In 1905 Thomas and Ann Farrow were discovered in their London home by a neighbor after being brutally attacked. Thomas was dead but Ann was still breathing, though she died four days later never regaining consciousness. Their cash box was empty making it clear this was a robbery and a local milkman saw two men near the Farrow’s on the day of the attack. They were identified as Alfred and Albert Stratton but they could not be tied to the attack, though many of their post-murder activities were suspicious like giving away their clothes.

There was one thing that could, a fingerprint was left on the cash box. When Scotland Yard caught up to the Strattons it was found that the print perfectly matched Alfred’s right thumb. Fingerprint evidence was new and relatively untried, though it had been introduced in 1902 in a case of petty crime. The evidence proved to be enough and the Strattons were convicted and later hanged, the first to be sent to jail because of their fingerprints and the technology used to recover them.

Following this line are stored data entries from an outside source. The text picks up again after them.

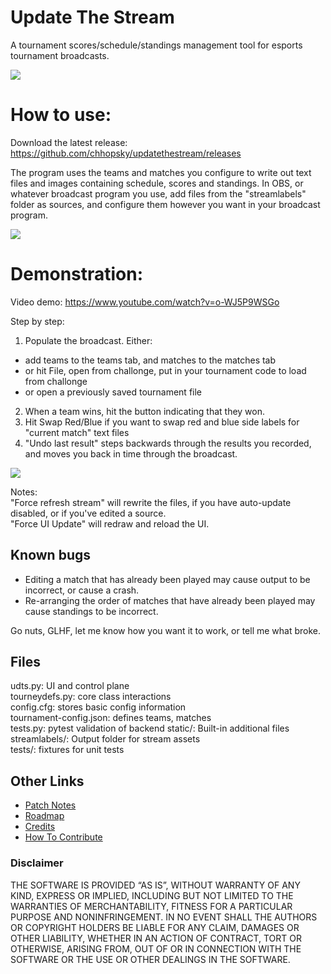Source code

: # Update The Stream
A tournament scores/schedule/standings management tool for esports tournament broadcasts.

<img src="https://chhopsky.github.io/UDTS-demo-0.3.png">

# How to use:
Download the latest release: https://github.com/chhopsky/updatethestream/releases  

The program uses the teams and matches you configure to write out text files and images containing schedule, scores and standings. In OBS, or whatever broadcast program you use, add files from the "streamlabels" folder as sources, and configure them however you want in your broadcast program.

<img src="https://chhopsky.github.io/udts-in-obs.png">

# Demonstration:
Video demo: https://www.youtube.com/watch?v=o-WJ5P9WSGo

Step by step:
1. Populate the broadcast. Either:  
- add teams to the teams tab, and matches to the matches tab  
- or hit File, open from challonge, put in your tournament code to load from challonge
- or open a previously saved tournament file  
2. When a team wins, hit the button indicating that they won.  
3. Hit Swap Red/Blue if you want to swap red and blue side labels for "current match" text files  
4. "Undo last result" steps backwards through the results you recorded, and moves you back in time through the broadcast.  

<img src="https://chhopsky.github.io/UDTS-screenshot-0.3.png">

Notes:  
"Force refresh stream" will rewrite the files, if you have auto-update disabled, or if you've edited a source.  
"Force UI Update" will redraw and reload the UI.

## Known bugs
- Editing a match that has already been played may cause output to be incorrect, or cause a crash.
- Re-arranging the order of matches that have already been played may cause standings to be incorrect.

Go nuts, GLHF, let me know how you want it to work, or tell me what broke.

## Files
udts.py: UI and control plane  
tourneydefs.py: core class interactions  
config.cfg: stores basic config information  
tournament-config.json: defines teams, matches  
tests.py: pytest validation of backend
static/: Built-in additional files
streamlabels/: Output folder for stream assets  
tests/: fixtures for unit tests

## Other Links
- [Patch Notes](patchnotes.md)  
- [Roadmap](roadmap.md)
- [Credits](credits.md)  
- [How To Contribute](how-to-contribute.md)  

### Disclaimer
THE SOFTWARE IS PROVIDED “AS IS”, WITHOUT WARRANTY OF ANY KIND, EXPRESS OR IMPLIED, INCLUDING BUT NOT LIMITED TO THE WARRANTIES OF MERCHANTABILITY, FITNESS FOR A PARTICULAR PURPOSE AND NONINFRINGEMENT. IN NO EVENT SHALL THE AUTHORS OR COPYRIGHT HOLDERS BE LIABLE FOR ANY CLAIM, DAMAGES OR OTHER LIABILITY, WHETHER IN AN ACTION OF CONTRACT, TORT OR OTHERWISE, ARISING FROM, OUT OF OR IN CONNECTION WITH THE SOFTWARE OR THE USE OR OTHER DEALINGS IN THE SOFTWARE.
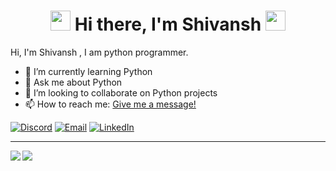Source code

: <h1 align="center">
<img src="https://github.com/blackcater/blackcater/raw/master/images/Hi.gif" height="32" />
Hi there, I'm Shivansh
<img src="https://github.com/blackcater/blackcater/raw/master/images/Hi.gif" height="32" />
</h1>


Hi, I'm Shivansh , I am python programmer.
- 🌱 I’m currently learning Python
- 💬 Ask me about Python
- 👯 I’m looking to collaborate on Python projects
- 📫 How to reach me: [Give me a message!](https://github.com/Shivansh-007)



[![Discord](https://img.shields.io/badge/Discord-252422.svg?style=for-the-badge&logo=discord)](https://www.discord.gg/)
[![Email](https://img.shields.io/badge/Email-252422.svg?style=for-the-badge&logo=gmail)](mailto:)
[![LinkedIn](https://img.shields.io/badge/LinkedIn-252422.svg?style=for-the-badge&logo=linkedin&logoColor=blue)](https://www.linkedin.com/)

<hr>

<img align="left" src="https://github-readme-stats.vercel.app/api?username=Shivansh-007&count_private=true&include_all_commits=true&show_icons=true&hide_border=true&bg_color=0d1117&text_color=c9d1d9&title_color=50a6ff&icon_color=3572a5"/>
<img align="left" src="https://github-readme-stats.vercel.app/api/top-langs/?username=Shivansh-007&layout=compact&card_width=250&hide_border=true&bg_color=0d1117&text_color=c9d1d9&title_color=50a6ff&icon_color=3572a5"/>
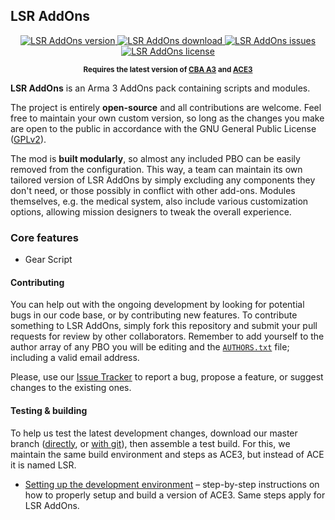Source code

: <p align="center">
    <h2>LSR AddOns</h2>
</p>
<p align="center">
    <a href="https://github.com/LSRModTeam/LSR/releases">
        <img src="https://img.shields.io/badge/Version-1.0.0-blue.svg"
             alt="LSR AddOns version">
    </a>
    <a href="https://github.com/LSRModTeam/LSR/releases/latest">
        <img src="http://img.shields.io/badge/Download-1_MB-green.svg"
             alt="LSR AddOns download">
    </a>
    <a href="https://github.com/LSRModTeam/LSR/issues">
        <img src="http://img.shields.io/github/issues-raw/LSRModTeam/LSR.svg?label=Issues"
             alt="LSR AddOns issues">
    </a>
    <a href="https://github.com/LSRModTeam/LSR/blob/master/LICENSE">
        <img src="http://img.shields.io/badge/License-GPLv2-red.svg"
             alt="LSR AddOns license">
    </a>
</p>
<p align="center"><sup><strong>Requires the latest version of <a href="http://www.armaholic.com/page.php?id=18767">CBA A3</a> and <a href="https://github.com/acemod/ACE3/releases/latest">ACE3</a><sup></strong></p>

**LSR AddOns** is an Arma 3 AddOns pack containing scripts and modules.

The project is entirely **open-source** and all contributions are welcome. Feel free to maintain your own custom version, so long as the changes you make are open to the public in accordance with the GNU General Public License ([GPLv2](https://github.com/LSRModTeam/LSR/blob/master/LICENSE)).

The mod is **built modularly**, so almost any included PBO can be easily removed from the configuration. This way, a team can maintain its own tailored version of LSR AddOns by simply excluding any components they don't need, or those possibly in conflict with other add-ons. Modules themselves, e.g. the medical system, also include various customization options, allowing mission designers to tweak the overall experience.

### Core features
* Gear Script

#### Contributing
You can help out with the ongoing development by looking for potential bugs in our code base, or by contributing new features. To contribute something to LSR AddOns, simply fork this repository and submit your pull requests for review by other collaborators. Remember to add yourself to the author array of any PBO you will be editing and the [`AUTHORS.txt`](https://github.com/LSRModTeam/LSR/blob/master/AUTHORS.txt) file; including a valid email address.

Please, use our [Issue Tracker](https://github.com/LSRModTeam/LSR/issues) to report a bug, propose a feature, or suggest changes to the existing ones.

#### Testing & building
To help us test the latest development changes, download our master branch ([directly](https://github.com/LSRModTeam/LSR/archive/master.zip), or [with git](https://help.github.com/articles/fetching-a-remote/)), then assemble a test build.
For this, we maintain the same build environment and steps as ACE3, but instead of ACE it is named LSR.

* [Setting up the development environment](http://ace3mod.com/wiki/development/setting-up-the-development-environment.html) – step-by-step instructions on how to properly setup and build a version of ACE3. Same steps apply for LSR AddOns.
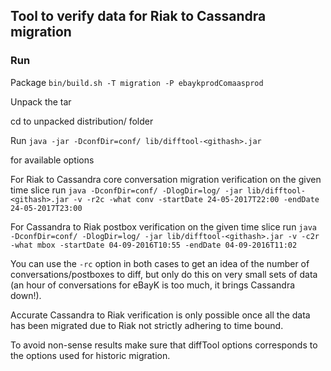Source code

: ## Tool to verify data for Riak to Cassandra migration 

### Run 

Package 
`bin/build.sh -T migration -P ebaykprodComaasprod`

Unpack the tar

cd to unpacked distribution/ folder

Run 
`java -jar -DconfDir=conf/ lib/difftool-<githash>.jar`

for available options

For Riak to Cassandra core conversation migration verification on the given time slice run 
`java -DconfDir=conf/ -DlogDir=log/ -jar lib/difftool-<githash>.jar -v -r2c -what conv -startDate 24-05-2017T22:00 -endDate 24-05-2017T23:00`

For Cassandra to Riak postbox verification on the given time slice run 
`java -DconfDir=conf/ -DlogDir=log/ -jar lib/difftool-<githash>.jar -v -c2r -what mbox -startDate 04-09-2016T10:55 -endDate 04-09-2016T11:02`

You can use the `-rc` option in both cases to get an idea of the number of conversations/postboxes to diff, but only do this on very small sets of data (an hour of conversations for eBayK is too much, it brings Cassandra down!).  

Accurate Cassandra to Riak verification is only possible once all the data has been migrated due to Riak not strictly adhering to time bound.
 
To avoid non-sense results make sure that diffTool options corresponds to the options used for historic migration.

The next evolution of crime fighting

Fast forward to 2018 and we may have just had another technological breakthrough with crime solving techniques. An Australian woman was murdered in 2016 and her daughter-in-law was accused of the crime. The daughter-in-law claims that the attackers had tied her up in the kitchen before ambushing her mother-in-law, whom she had been involved in a verbal altercation with earlier in the night at a local laundromat. The daughter-in-law was only able to get help after the attackers left when she was able to extricate herself from her restraints and was observed by a neighbor who called the police.

With not much to go off of the prosecutors turned to the daughter-in-law’s Apple Watch and by examining the data from it they found that the story was much different. The victim had actually been killed several hours before and there was no evidence that there were any home invaders much less that the daughter-in-law was tied up. Something did not add up and the data from the Apple Watch led prosecutors to one conclusion and the daughter-in-law was arrested for murder in March.

Bail was declined based on the strength of the prosecution’s case and will head to trial in June and could be the next great leap in forensic evidence gathering. The use of smart technology was first admitted into court in 2014 in Canada in a personal injury case and has also been used to debunk a sexual assault claim in Lancaster, Pa in 2016 in a case that made national headlines when the alleged victim’s FitBit proved that she was moving around all night.

After fingerprint evidence became accepted criminals began to cover up their hands. Will criminals now remove their wearable tech before committing a crime? If they are smart they will, but then no one ever said criminals were smart. Technology is the new fingerprint.